General information
- Type: Powered parachute
- National origin: France
- Manufacturer: Air Sylphe
- Status: Production completed

History
- Introduction date: 2004

= Air Sylphe Bi 582 =

French powered parachute

The Air Sylphe Bi 582 is a French powered parachute that was designed and produced by Air Sylphe of Villereau, Nord. Now out of production, when it was available the aircraft was supplied as a complete ready-to-fly-aircraft.

The company seems to have gone out of business in the end of 2007 and production ended by that date.

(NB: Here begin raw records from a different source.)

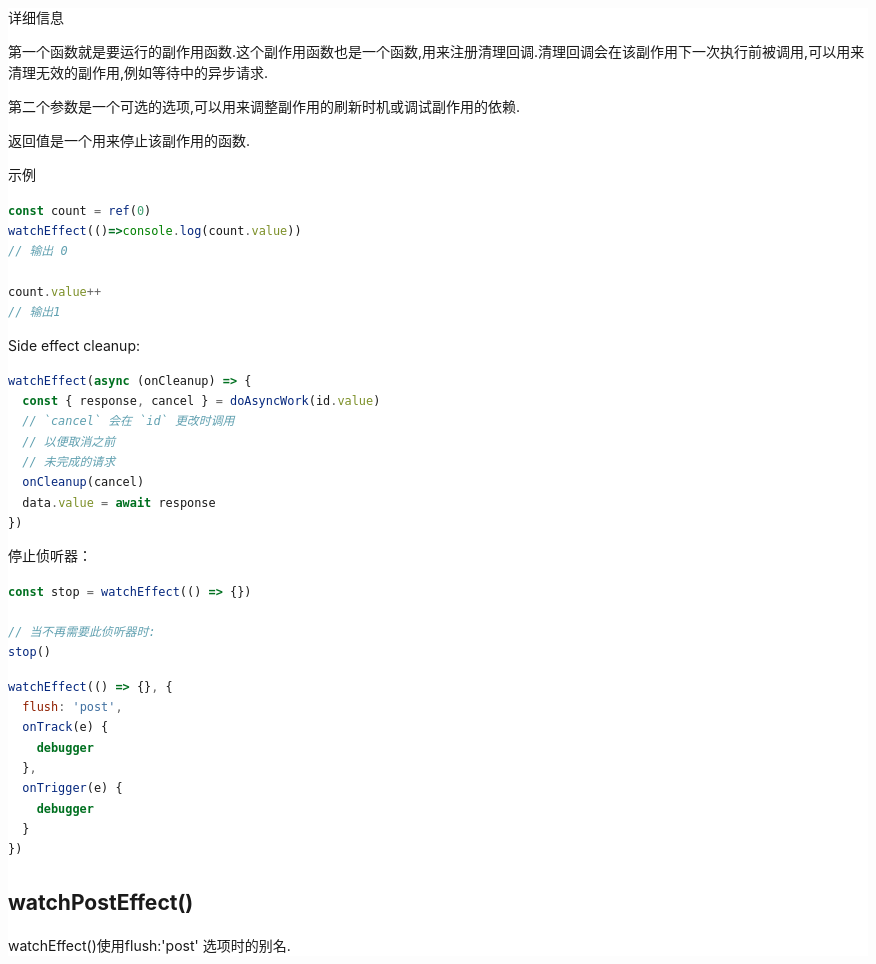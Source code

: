 详细信息

第一个函数就是要运行的副作用函数.这个副作用函数也是一个函数,用来注册清理回调.清理回调会在该副作用下一次执行前被调用,可以用来清理无效的副作用,例如等待中的异步请求.

第二个参数是一个可选的选项,可以用来调整副作用的刷新时机或调试副作用的依赖.

返回值是一个用来停止该副作用的函数.

示例

```javascript
const count = ref(0)
watchEffect(()=>console.log(count.value))
// 输出 0

count.value++
// 输出1
```

Side effect cleanup:

```javascript
watchEffect(async (onCleanup) => {
  const { response, cancel } = doAsyncWork(id.value)
  // `cancel` 会在 `id` 更改时调用
  // 以便取消之前
  // 未完成的请求
  onCleanup(cancel)
  data.value = await response
})
```

停止侦听器：

```javascript
const stop = watchEffect(() => {})

// 当不再需要此侦听器时:
stop()

```

```javascript
watchEffect(() => {}, {
  flush: 'post',
  onTrack(e) {
    debugger
  },
  onTrigger(e) {
    debugger
  }
})
```

## watchPostEffect()

watchEffect()使用flush:'post' 选项时的别名.
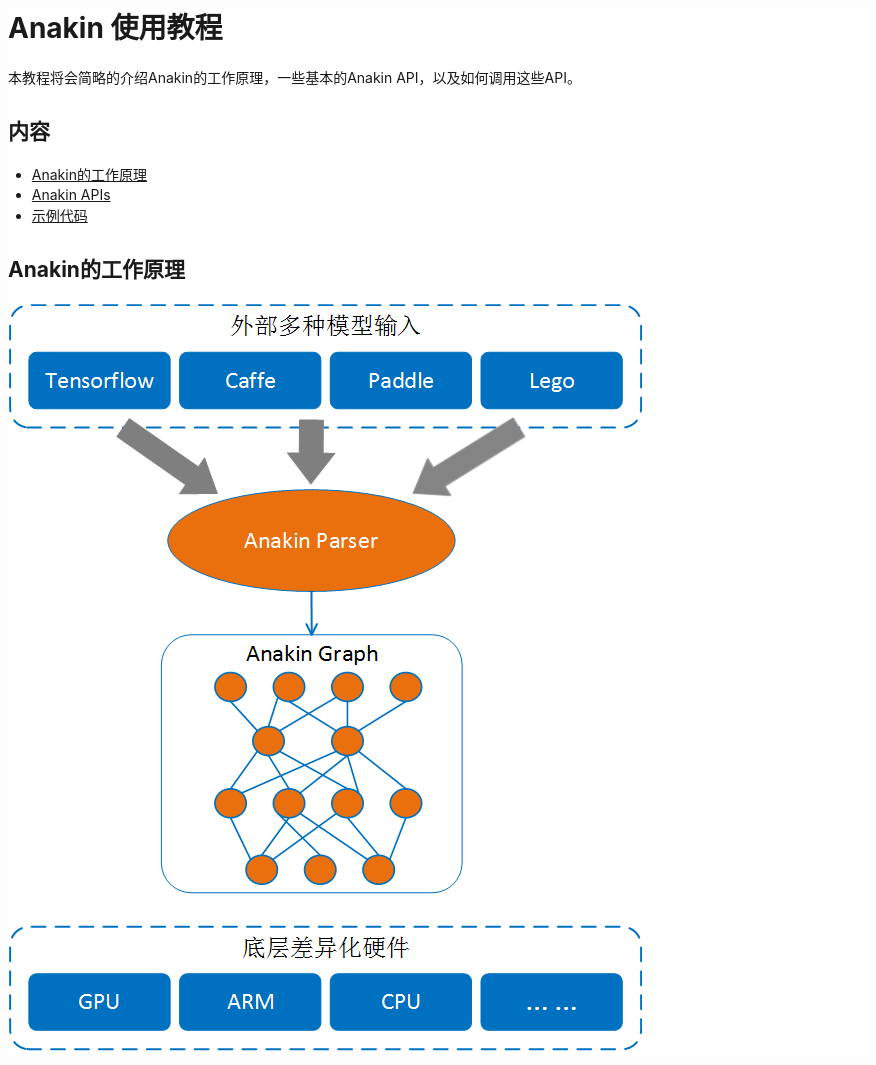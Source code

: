 # Anakin 使用教程 ##

本教程将会简略的介绍Anakin的工作原理，一些基本的Anakin API，以及如何调用这些API。
  
## 内容 ###

- [Anakin的工作原理](#principle)
- [Anakin APIs](#api)
- [示例代码](#example)

## <span id = 'principle'> Anakin的工作原理</span> ###

![Anakin_principle](../pics/anakin_fm_ch.png)
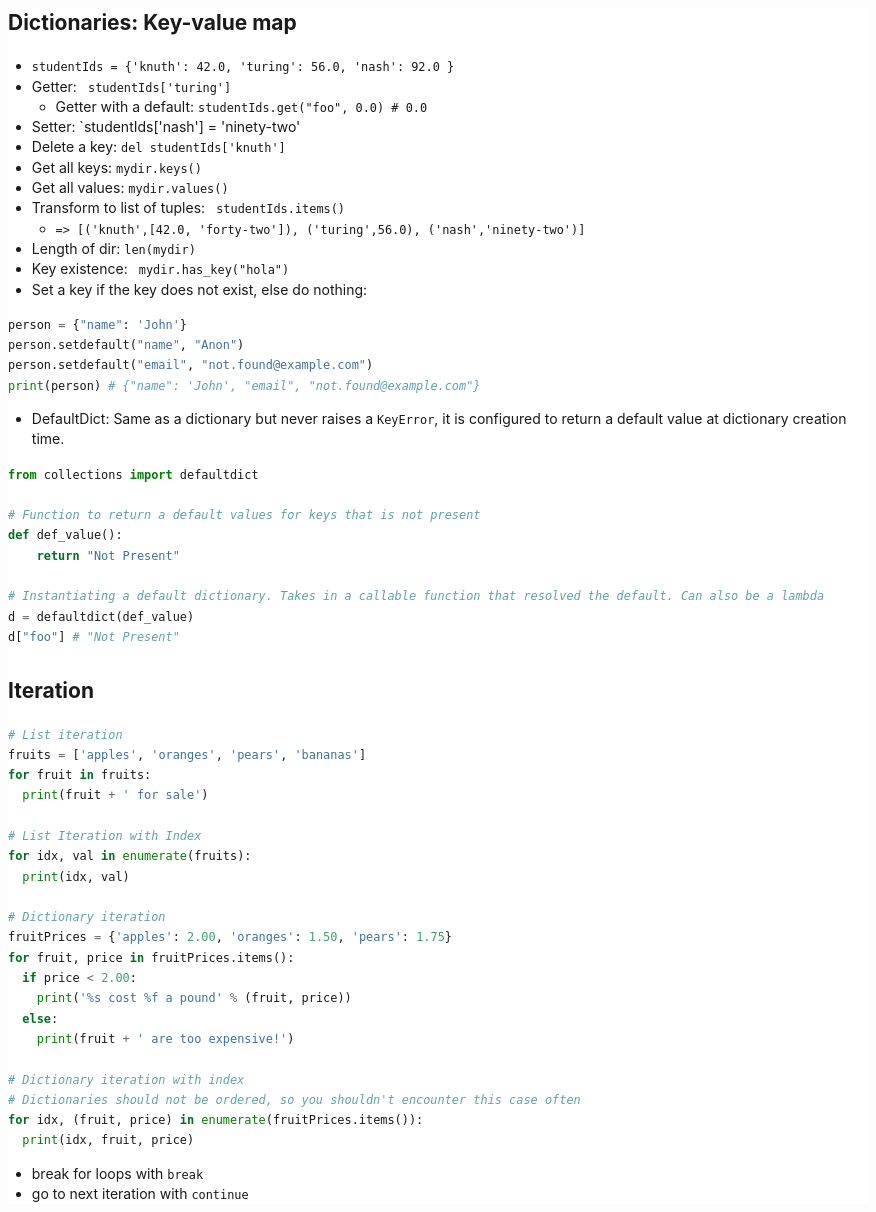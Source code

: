 ## Dictionaries: Key-value map 
* `studentIds = {'knuth': 42.0, 'turing': 56.0, 'nash': 92.0 }`
* Getter: ` studentIds['turing']`
  * Getter with a default: `studentIds.get("foo", 0.0) # 0.0`
* Setter: `studentIds['nash'] = 'ninety-two'
* Delete a key: `del studentIds['knuth']`
* Get all keys: `mydir.keys()`
* Get all values: `mydir.values()`
* Transform to list of tuples: ` studentIds.items()`
    *  `=> [('knuth',[42.0, 'forty-two']), ('turing',56.0), ('nash','ninety-two')]`
* Length of dir: `len(mydir)`
* Key existence: ` mydir.has_key("hola")`
* Set a key if the key does not exist, else do nothing:  
```python
person = {"name": 'John'}
person.setdefault("name", "Anon")
person.setdefault("email", "not.found@example.com")
print(person) # {"name": 'John', "email", "not.found@example.com"} 
```
* DefaultDict: Same as a dictionary but never raises a `KeyError`, it is configured to return a default value at
  dictionary creation time.
```python
from collections import defaultdict

# Function to return a default values for keys that is not present
def def_value():
    return "Not Present"

# Instantiating a default dictionary. Takes in a callable function that resolved the default. Can also be a lambda
d = defaultdict(def_value)
d["foo"] # "Not Present"
```

## Iteration

```python
# List iteration
fruits = ['apples', 'oranges', 'pears', 'bananas']
for fruit in fruits:
  print(fruit + ' for sale')

# List Iteration with Index
for idx, val in enumerate(fruits):
  print(idx, val)

# Dictionary iteration
fruitPrices = {'apples': 2.00, 'oranges': 1.50, 'pears': 1.75}
for fruit, price in fruitPrices.items():
  if price < 2.00:
    print('%s cost %f a pound' % (fruit, price))
  else:
    print(fruit + ' are too expensive!')

# Dictionary iteration with index
# Dictionaries should not be ordered, so you shouldn't encounter this case often
for idx, (fruit, price) in enumerate(fruitPrices.items()):
  print(idx, fruit, price)
```
* break for loops with `break`
* go to next iteration with `continue`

==Design and development==
An improved version of their previous two seat design, the Bi 582 was introduced in 2004 and designed to comply with the Fédération Aéronautique Internationale microlight category, including the category's maximum gross weight of 450 kg. The aircraft has a maximum gross weight of 330 kg. It features a 45 m2 parachute-style wing designed by Xavier Demoury, two-seats-in-tandem accommodation, tricycle landing gear and a single 64 hp Rotax 582 engine in pusher configuration.

The aircraft carriage is built from metal tubing with a ducted fan derived from an industrial air ventilation system. The main landing gear incorporates spring rod suspension. There is also a special version of the aircraft to accommodate wheelchair aviators.

The aircraft has an empty weight of 130 kg and a gross weight of 330 kg, giving a useful load of 200 kg. With full fuel of 30 L the payload for crew and baggage is 178 kg.